DATA SHOWN
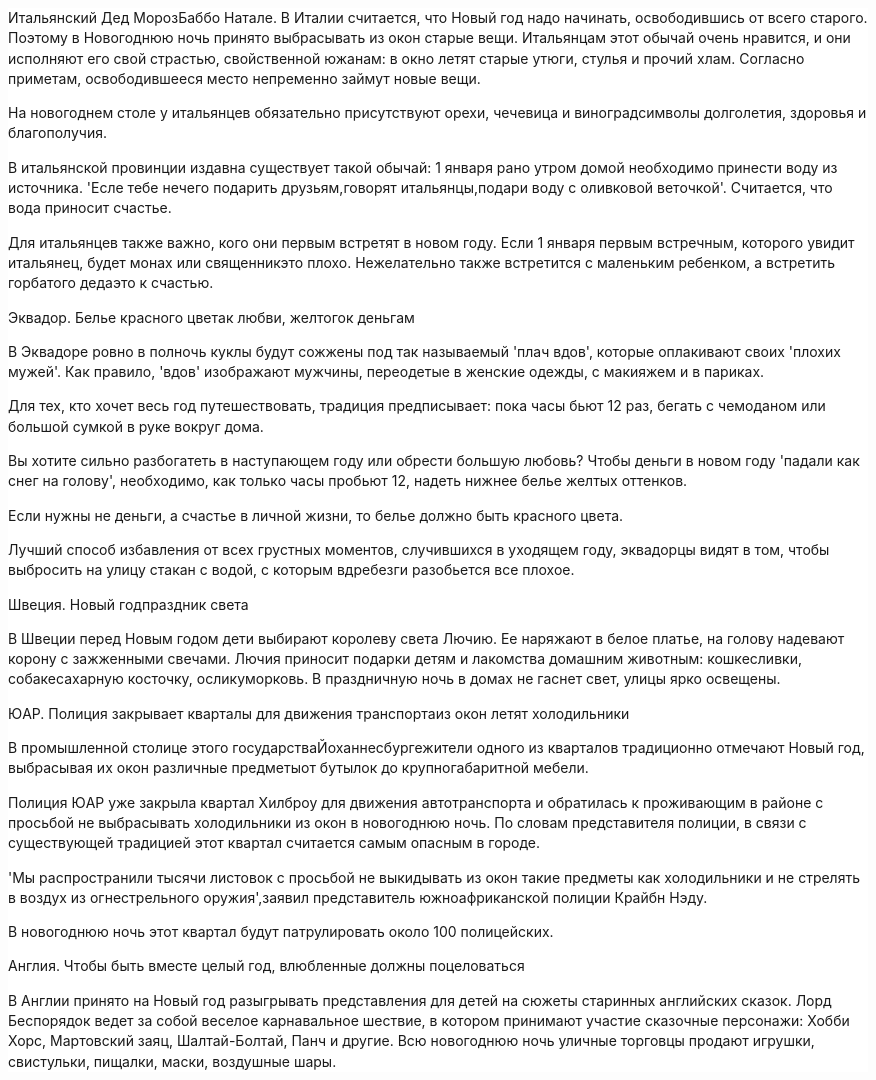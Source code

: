 Итальянский Дед МорозБаббо Натале. В Италии считается, что Новый год надо начинать, освободившись от всего старого. Поэтому в Новогоднюю ночь принято выбрасывать из окон старые вещи. Итальянцам этот обычай очень нравится, и они исполняют его свой страстью, свойственной южанам: в окно летят старые утюги, стулья и прочий хлам. Согласно приметам, освободившееся место непременно займут новые вещи.

На новогоднем столе у итальянцев обязательно присутствуют орехи, чечевица и виноградсимволы долголетия, здоровья и благополучия.

В итальянской провинции издавна существует такой обычай: 1 января рано утром домой необходимо принести воду из источника. 'Есле тебе нечего подарить друзьям,говорят итальянцы,подари воду с оливковой веточкой'. Считается, что вода приносит счастье.

Для итальянцев также важно, кого они первым встретят в новом году. Если 1 января первым встречным, которого увидит итальянец, будет монах или священникэто плохо. Нежелательно также встретится с маленьким ребенком, а встретить горбатого дедаэто к счастью.

Эквадор. Белье красного цветак любви, желтогок деньгам

В Эквадоре ровно в полночь куклы будут сожжены под так называемый 'плач вдов', которые оплакивают своих 'плохих мужей'. Как правило, 'вдов' изображают мужчины, переодетые в женские одежды, с макияжем и в париках.

Для тех, кто хочет весь год путешествовать, традиция предписывает: пока часы бьют 12 раз, бегать с чемоданом или большой сумкой в руке вокруг дома.

Вы хотите сильно разбогатеть в наступающем году или обрести большую любовь? Чтобы деньги в новом году 'падали как снег на голову', необходимо, как только часы пробьют 12, надеть нижнее белье желтых оттенков.

Если нужны не деньги, а счастье в личной жизни, то белье должно быть красного цвета.

Лучший способ избавления от всех грустных моментов, случившихся в уходящем году, эквадорцы видят в том, чтобы выбросить на улицу стакан с водой, с которым вдребезги разобьется все плохое.

Швеция. Новый годпраздник света

В Швеции перед Новым годом дети выбирают королеву света Лючию. Ее наряжают в белое платье, на голову надевают корону с зажженными свечами. Лючия приносит подарки детям и лакомства домашним животным: кошкесливки, собакесахарную косточку, осликуморковь. В праздничную ночь в домах не гаснет свет, улицы ярко освещены.

ЮАР. Полиция закрывает кварталы для движения транспортаиз окон летят холодильники

В промышленной столице этого государстваЙоханнесбургежители одного из кварталов традиционно отмечают Новый год, выбрасывая их окон различные предметыот бутылок до крупногабаритной мебели.

Полиция ЮАР уже закрыла квартал Хилброу для движения автотранспорта и обратилась к проживающим в районе с просьбой не выбрасывать холодильники из окон в новогоднюю ночь. По словам представителя полиции, в связи с существующей традицией этот квартал считается самым опасным в городе.

'Мы распространили тысячи листовок с просьбой не выкидывать из окон такие предметы как холодильники и не стрелять в воздух из огнестрельного оружия',заявил представитель южноафриканской полиции Крайбн Нэду.

В новогоднюю ночь этот квартал будут патрулировать около 100 полицейских.

Англия. Чтобы быть вместе целый год, влюбленные должны поцеловаться

В Англии принято на Новый год разыгрывать представления для детей на сюжеты старинных английских сказок. Лорд Беспорядок ведет за собой веселое карнавальное шествие, в котором принимают участие сказочные персонажи: Хобби Хорс, Мартовский заяц, Шалтай-Болтай, Панч и другие. Всю новогоднюю ночь уличные торговцы продают игрушки, свистульки, пищалки, маски, воздушные шары.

WHAT THE TASK REQUIRES
Answer with one number, namely the count of lines in the entries that include the word "быть".

WRITTEN ANSWER
2